Required work: Beneath this task are records; tally the lines in them that contain "本接口会产生错误码" and report only the number.

Entries provided:
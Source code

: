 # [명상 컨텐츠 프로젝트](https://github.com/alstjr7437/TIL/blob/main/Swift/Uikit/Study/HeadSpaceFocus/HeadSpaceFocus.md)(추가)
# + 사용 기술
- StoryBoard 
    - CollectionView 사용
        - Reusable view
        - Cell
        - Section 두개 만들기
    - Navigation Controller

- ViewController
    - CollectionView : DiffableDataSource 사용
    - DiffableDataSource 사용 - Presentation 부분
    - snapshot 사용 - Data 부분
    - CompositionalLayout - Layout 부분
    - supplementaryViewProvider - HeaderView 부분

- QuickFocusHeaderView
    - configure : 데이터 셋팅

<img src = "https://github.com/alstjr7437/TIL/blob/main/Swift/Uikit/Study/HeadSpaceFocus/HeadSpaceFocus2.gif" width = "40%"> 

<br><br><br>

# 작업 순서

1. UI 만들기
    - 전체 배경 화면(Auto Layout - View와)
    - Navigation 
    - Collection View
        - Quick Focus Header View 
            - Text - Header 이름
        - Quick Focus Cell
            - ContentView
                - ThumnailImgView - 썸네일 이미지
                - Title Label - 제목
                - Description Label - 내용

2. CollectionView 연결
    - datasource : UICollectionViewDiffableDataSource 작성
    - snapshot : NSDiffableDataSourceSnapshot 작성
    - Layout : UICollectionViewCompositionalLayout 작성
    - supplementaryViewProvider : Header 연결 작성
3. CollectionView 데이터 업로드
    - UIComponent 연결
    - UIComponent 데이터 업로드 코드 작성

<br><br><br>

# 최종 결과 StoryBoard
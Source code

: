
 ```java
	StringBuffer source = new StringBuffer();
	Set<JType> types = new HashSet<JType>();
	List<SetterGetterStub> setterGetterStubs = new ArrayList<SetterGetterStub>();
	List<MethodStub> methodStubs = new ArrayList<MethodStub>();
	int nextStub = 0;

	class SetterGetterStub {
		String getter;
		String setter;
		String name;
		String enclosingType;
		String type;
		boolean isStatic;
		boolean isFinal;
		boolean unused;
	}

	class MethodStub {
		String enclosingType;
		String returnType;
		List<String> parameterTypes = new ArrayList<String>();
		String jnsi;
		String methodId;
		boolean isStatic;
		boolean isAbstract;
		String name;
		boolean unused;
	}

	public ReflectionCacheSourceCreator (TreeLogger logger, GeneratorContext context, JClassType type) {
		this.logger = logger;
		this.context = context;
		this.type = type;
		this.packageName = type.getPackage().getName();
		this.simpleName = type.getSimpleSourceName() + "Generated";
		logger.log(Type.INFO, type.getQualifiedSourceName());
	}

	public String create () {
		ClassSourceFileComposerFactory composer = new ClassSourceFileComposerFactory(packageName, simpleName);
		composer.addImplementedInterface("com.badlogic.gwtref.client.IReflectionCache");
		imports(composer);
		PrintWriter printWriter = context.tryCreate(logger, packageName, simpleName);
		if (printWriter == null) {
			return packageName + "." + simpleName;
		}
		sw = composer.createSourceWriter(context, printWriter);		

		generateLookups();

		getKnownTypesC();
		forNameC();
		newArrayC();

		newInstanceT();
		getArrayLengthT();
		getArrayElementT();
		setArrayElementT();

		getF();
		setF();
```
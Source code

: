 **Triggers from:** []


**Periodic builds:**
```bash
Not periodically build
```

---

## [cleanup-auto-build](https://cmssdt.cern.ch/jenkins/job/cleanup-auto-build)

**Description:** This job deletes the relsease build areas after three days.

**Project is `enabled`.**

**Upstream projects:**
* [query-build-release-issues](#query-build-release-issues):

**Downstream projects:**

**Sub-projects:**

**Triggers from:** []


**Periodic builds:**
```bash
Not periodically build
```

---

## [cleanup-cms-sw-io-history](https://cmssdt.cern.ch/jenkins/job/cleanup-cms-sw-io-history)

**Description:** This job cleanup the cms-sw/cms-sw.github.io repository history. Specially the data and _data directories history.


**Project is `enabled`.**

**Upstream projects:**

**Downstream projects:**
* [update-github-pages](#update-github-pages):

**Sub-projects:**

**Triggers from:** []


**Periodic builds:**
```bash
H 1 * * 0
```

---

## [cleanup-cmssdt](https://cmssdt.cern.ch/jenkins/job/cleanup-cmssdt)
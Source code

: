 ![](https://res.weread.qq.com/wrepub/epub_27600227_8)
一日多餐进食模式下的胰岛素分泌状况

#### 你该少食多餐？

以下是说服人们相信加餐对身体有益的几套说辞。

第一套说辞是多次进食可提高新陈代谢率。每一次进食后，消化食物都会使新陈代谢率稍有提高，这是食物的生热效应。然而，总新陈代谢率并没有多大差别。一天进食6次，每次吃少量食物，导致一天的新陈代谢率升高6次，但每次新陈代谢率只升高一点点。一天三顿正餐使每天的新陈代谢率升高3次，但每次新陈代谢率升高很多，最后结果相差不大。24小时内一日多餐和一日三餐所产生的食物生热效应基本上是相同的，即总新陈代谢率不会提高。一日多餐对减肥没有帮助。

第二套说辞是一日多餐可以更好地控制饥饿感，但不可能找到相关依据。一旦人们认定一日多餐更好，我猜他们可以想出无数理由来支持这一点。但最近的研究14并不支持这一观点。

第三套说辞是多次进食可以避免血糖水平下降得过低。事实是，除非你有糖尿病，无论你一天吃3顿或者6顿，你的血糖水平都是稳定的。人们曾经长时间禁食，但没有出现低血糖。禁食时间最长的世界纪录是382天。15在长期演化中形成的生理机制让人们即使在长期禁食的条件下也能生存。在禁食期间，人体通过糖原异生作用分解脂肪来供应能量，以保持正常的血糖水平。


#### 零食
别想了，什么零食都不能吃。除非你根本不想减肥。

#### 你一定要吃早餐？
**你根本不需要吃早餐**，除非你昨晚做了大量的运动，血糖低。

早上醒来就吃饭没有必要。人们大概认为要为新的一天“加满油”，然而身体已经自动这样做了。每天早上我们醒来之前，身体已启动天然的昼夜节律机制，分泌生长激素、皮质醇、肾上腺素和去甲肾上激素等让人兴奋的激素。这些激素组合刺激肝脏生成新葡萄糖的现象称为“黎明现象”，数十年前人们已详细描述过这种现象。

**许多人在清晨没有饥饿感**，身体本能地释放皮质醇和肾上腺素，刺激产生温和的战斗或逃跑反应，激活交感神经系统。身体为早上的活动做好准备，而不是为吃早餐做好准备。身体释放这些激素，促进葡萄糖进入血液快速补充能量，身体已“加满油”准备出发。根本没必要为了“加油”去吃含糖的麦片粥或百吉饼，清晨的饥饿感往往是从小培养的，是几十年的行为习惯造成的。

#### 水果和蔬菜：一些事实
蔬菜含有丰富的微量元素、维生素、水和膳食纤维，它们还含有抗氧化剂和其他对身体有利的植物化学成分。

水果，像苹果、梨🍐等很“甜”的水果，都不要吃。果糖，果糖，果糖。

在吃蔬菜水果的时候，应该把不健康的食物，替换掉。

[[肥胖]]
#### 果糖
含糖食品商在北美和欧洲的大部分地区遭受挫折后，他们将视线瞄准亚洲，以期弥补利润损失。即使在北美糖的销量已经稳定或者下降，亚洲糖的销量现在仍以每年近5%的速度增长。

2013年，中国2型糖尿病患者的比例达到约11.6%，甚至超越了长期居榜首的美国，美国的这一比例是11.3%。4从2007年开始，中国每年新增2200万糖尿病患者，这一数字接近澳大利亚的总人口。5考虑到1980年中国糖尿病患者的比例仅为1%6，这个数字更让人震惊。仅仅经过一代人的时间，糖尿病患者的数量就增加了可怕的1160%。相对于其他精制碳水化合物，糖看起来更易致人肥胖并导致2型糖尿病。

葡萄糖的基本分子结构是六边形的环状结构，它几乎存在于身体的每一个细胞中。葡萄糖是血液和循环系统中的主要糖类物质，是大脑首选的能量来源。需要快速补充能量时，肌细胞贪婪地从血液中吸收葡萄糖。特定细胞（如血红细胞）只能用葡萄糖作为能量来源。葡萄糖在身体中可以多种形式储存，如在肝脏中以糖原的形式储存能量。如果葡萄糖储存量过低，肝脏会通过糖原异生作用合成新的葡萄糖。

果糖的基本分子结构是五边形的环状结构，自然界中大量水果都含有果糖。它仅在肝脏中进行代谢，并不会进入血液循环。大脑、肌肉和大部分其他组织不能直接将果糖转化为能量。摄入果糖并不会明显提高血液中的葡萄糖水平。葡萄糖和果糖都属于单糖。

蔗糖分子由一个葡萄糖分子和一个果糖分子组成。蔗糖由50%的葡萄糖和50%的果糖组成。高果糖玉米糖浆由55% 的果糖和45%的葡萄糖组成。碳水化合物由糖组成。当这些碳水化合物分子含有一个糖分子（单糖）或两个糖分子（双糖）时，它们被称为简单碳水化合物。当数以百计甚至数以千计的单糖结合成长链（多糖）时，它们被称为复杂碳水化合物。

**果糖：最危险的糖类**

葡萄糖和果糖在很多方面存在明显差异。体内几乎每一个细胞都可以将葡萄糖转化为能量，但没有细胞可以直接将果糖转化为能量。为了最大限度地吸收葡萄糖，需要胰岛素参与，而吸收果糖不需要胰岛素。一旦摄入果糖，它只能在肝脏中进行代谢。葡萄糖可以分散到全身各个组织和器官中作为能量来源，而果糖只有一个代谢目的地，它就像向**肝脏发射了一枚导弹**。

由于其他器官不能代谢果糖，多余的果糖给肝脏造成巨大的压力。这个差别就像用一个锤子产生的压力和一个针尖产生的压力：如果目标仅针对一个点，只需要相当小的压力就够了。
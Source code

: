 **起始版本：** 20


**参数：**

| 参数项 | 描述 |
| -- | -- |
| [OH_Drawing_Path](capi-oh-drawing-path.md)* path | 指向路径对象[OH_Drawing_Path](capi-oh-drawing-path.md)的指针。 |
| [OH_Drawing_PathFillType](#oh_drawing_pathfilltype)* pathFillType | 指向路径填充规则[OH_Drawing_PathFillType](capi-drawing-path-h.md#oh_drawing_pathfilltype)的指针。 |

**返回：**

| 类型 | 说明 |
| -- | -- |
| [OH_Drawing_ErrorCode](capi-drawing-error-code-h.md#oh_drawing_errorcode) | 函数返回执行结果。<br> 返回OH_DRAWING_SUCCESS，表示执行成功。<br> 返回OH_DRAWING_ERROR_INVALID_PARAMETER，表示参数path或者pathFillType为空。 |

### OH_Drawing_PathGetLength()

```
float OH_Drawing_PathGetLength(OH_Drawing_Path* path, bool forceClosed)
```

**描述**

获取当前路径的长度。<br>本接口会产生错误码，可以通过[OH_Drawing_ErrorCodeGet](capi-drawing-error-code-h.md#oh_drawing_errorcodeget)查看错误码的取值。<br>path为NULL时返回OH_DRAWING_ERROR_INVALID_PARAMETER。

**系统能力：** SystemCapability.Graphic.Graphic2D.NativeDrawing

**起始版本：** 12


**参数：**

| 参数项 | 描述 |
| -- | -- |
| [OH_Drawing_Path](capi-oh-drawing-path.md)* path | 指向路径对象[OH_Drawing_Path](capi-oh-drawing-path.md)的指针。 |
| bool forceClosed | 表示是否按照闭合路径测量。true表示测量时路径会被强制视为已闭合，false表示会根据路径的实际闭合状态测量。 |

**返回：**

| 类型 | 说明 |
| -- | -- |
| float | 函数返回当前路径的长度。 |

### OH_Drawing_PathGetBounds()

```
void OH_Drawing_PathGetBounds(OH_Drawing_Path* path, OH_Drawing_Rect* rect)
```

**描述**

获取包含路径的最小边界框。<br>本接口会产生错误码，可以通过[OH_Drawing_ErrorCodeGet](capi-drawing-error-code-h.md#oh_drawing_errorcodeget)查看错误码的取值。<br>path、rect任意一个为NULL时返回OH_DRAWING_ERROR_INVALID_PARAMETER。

Solution: 2